• [Extracted entries]:
━━━━━━━━━━━━━━━━

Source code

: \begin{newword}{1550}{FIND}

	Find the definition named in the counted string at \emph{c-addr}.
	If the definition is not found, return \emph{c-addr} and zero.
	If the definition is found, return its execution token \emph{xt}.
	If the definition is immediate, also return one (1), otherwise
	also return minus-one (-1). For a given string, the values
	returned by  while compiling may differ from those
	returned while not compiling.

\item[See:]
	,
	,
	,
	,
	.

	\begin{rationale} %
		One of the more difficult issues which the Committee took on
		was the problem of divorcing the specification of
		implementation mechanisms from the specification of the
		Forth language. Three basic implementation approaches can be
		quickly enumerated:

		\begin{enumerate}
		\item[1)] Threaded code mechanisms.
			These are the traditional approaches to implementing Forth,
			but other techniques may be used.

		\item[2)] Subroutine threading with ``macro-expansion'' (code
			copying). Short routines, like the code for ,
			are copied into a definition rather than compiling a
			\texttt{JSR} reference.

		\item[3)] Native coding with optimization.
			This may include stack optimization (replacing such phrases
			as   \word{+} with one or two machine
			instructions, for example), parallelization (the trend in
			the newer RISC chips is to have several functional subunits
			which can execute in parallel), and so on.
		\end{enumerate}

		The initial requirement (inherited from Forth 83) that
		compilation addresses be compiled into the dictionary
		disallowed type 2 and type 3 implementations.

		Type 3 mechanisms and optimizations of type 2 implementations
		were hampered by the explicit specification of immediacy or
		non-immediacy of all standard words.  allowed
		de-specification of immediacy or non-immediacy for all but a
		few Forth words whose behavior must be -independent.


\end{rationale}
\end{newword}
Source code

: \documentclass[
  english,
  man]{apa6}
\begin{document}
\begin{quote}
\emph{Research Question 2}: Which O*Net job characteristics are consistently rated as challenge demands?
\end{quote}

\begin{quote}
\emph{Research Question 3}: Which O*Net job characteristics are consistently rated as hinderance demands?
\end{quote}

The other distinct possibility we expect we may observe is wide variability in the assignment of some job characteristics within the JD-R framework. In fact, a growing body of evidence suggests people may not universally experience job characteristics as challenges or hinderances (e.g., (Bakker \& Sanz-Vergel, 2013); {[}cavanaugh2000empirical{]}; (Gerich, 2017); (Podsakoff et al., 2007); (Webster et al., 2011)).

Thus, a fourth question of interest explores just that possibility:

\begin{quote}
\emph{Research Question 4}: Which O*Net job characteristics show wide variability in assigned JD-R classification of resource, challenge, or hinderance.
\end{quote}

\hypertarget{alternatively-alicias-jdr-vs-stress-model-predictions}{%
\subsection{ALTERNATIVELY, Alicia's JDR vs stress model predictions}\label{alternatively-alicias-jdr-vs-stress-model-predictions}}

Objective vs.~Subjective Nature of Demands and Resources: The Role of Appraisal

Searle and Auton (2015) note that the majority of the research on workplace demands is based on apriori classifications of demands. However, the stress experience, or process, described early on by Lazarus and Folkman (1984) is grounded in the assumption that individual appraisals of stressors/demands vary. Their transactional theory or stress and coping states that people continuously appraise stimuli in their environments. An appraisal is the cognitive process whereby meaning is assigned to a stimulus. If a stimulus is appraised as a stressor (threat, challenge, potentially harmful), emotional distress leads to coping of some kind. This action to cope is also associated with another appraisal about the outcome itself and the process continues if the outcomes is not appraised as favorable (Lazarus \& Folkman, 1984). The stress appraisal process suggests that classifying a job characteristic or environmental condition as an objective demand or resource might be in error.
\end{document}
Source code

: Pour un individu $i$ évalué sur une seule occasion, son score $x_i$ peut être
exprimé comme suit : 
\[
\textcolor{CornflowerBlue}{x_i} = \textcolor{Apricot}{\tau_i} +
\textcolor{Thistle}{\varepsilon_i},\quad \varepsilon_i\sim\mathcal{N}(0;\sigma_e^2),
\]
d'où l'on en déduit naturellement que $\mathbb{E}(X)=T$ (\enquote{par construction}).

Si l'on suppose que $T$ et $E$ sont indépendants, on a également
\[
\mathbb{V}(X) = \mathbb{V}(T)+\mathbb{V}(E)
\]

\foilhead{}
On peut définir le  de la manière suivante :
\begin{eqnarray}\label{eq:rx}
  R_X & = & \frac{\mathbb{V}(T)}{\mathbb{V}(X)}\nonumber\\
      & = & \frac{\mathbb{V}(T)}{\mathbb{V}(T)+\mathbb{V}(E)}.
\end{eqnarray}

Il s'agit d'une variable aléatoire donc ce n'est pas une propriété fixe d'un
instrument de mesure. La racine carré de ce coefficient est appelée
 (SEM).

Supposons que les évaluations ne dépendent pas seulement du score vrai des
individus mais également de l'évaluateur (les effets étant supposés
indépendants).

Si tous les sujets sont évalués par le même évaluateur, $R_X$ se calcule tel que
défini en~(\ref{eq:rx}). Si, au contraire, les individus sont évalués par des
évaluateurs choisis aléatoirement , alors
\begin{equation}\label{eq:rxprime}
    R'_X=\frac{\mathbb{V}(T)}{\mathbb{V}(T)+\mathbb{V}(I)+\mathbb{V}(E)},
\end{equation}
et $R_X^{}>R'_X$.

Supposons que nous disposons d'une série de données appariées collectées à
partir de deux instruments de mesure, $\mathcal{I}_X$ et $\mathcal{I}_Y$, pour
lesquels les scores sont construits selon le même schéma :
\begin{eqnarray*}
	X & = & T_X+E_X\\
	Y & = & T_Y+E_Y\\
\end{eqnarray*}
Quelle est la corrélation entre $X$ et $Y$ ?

━━━━━━━━━━━━━━━━

All of the material above is to be repeated exactly.

Source code

: \begin{newword}{1550}{FIND}

	Find the definition named in the counted string at \emph{c-addr}.
	If the definition is not found, return \emph{c-addr} and zero.
	If the definition is found, return its execution token \emph{xt}.
	If the definition is immediate, also return one (1), otherwise
	also return minus-one (-1). For a given string, the values
	returned by  while compiling may differ from those
	returned while not compiling.

\item[See:]
	,
	,
	,
	,
	.

	\begin{rationale} %
		One of the more difficult issues which the Committee took on
		was the problem of divorcing the specification of
		implementation mechanisms from the specification of the
		Forth language. Three basic implementation approaches can be
		quickly enumerated:

		\begin{enumerate}
		\item[1)] Threaded code mechanisms.
			These are the traditional approaches to implementing Forth,
			but other techniques may be used.

		\item[2)] Subroutine threading with ``macro-expansion'' (code
			copying). Short routines, like the code for ,
			are copied into a definition rather than compiling a
			\texttt{JSR} reference.

		\item[3)] Native coding with optimization.
			This may include stack optimization (replacing such phrases
			as   \word{+} with one or two machine
			instructions, for example), parallelization (the trend in
			the newer RISC chips is to have several functional subunits
			which can execute in parallel), and so on.
		\end{enumerate}

		The initial requirement (inherited from Forth 83) that
		compilation addresses be compiled into the dictionary
		disallowed type 2 and type 3 implementations.

		Type 3 mechanisms and optimizations of type 2 implementations
		were hampered by the explicit specification of immediacy or
		non-immediacy of all standard words.  allowed
		de-specification of immediacy or non-immediacy for all but a
		few Forth words whose behavior must be -independent.


\end{rationale}
\end{newword}
Source code

: \documentclass[
  english,
  man]{apa6}
\begin{document}
\begin{quote}
\emph{Research Question 2}: Which O*Net job characteristics are consistently rated as challenge demands?
\end{quote}

\begin{quote}
\emph{Research Question 3}: Which O*Net job characteristics are consistently rated as hinderance demands?
\end{quote}

The other distinct possibility we expect we may observe is wide variability in the assignment of some job characteristics within the JD-R framework. In fact, a growing body of evidence suggests people may not universally experience job characteristics as challenges or hinderances (e.g., (Bakker \& Sanz-Vergel, 2013); {[}cavanaugh2000empirical{]}; (Gerich, 2017); (Podsakoff et al., 2007); (Webster et al., 2011)).

Thus, a fourth question of interest explores just that possibility:

\begin{quote}
\emph{Research Question 4}: Which O*Net job characteristics show wide variability in assigned JD-R classification of resource, challenge, or hinderance.
\end{quote}

\hypertarget{alternatively-alicias-jdr-vs-stress-model-predictions}{%
\subsection{ALTERNATIVELY, Alicia's JDR vs stress model predictions}\label{alternatively-alicias-jdr-vs-stress-model-predictions}}

Objective vs.~Subjective Nature of Demands and Resources: The Role of Appraisal

Searle and Auton (2015) note that the majority of the research on workplace demands is based on apriori classifications of demands. However, the stress experience, or process, described early on by Lazarus and Folkman (1984) is grounded in the assumption that individual appraisals of stressors/demands vary. Their transactional theory or stress and coping states that people continuously appraise stimuli in their environments. An appraisal is the cognitive process whereby meaning is assigned to a stimulus. If a stimulus is appraised as a stressor (threat, challenge, potentially harmful), emotional distress leads to coping of some kind. This action to cope is also associated with another appraisal about the outcome itself and the process continues if the outcomes is not appraised as favorable (Lazarus \& Folkman, 1984). The stress appraisal process suggests that classifying a job characteristic or environmental condition as an objective demand or resource might be in error.
\end{document}
Source code

: Pour un individu $i$ évalué sur une seule occasion, son score $x_i$ peut être
exprimé comme suit : 
\[
\textcolor{CornflowerBlue}{x_i} = \textcolor{Apricot}{\tau_i} +
\textcolor{Thistle}{\varepsilon_i},\quad \varepsilon_i\sim\mathcal{N}(0;\sigma_e^2),
\]
d'où l'on en déduit naturellement que $\mathbb{E}(X)=T$ (\enquote{par construction}).

Si l'on suppose que $T$ et $E$ sont indépendants, on a également
\[
\mathbb{V}(X) = \mathbb{V}(T)+\mathbb{V}(E)
\]

\foilhead{}
On peut définir le  de la manière suivante :
\begin{eqnarray}\label{eq:rx}
  R_X & = & \frac{\mathbb{V}(T)}{\mathbb{V}(X)}\nonumber\\
      & = & \frac{\mathbb{V}(T)}{\mathbb{V}(T)+\mathbb{V}(E)}.
\end{eqnarray}

Il s'agit d'une variable aléatoire donc ce n'est pas une propriété fixe d'un
instrument de mesure. La racine carré de ce coefficient est appelée
 (SEM).

Supposons que les évaluations ne dépendent pas seulement du score vrai des
individus mais également de l'évaluateur (les effets étant supposés
indépendants).

Si tous les sujets sont évalués par le même évaluateur, $R_X$ se calcule tel que
défini en~(\ref{eq:rx}). Si, au contraire, les individus sont évalués par des
évaluateurs choisis aléatoirement , alors
\begin{equation}\label{eq:rxprime}
    R'_X=\frac{\mathbb{V}(T)}{\mathbb{V}(T)+\mathbb{V}(I)+\mathbb{V}(E)},
\end{equation}
et $R_X^{}>R'_X$.

Supposons que nous disposons d'une série de données appariées collectées à
partir de deux instruments de mesure, $\mathcal{I}_X$ et $\mathcal{I}_Y$, pour
lesquels les scores sont construits selon le même schéma :
\begin{eqnarray*}
	X & = & T_X+E_X\\
	Y & = & T_Y+E_Y\\
\end{eqnarray*}
Quelle est la corrélation entre $X$ et $Y$ ?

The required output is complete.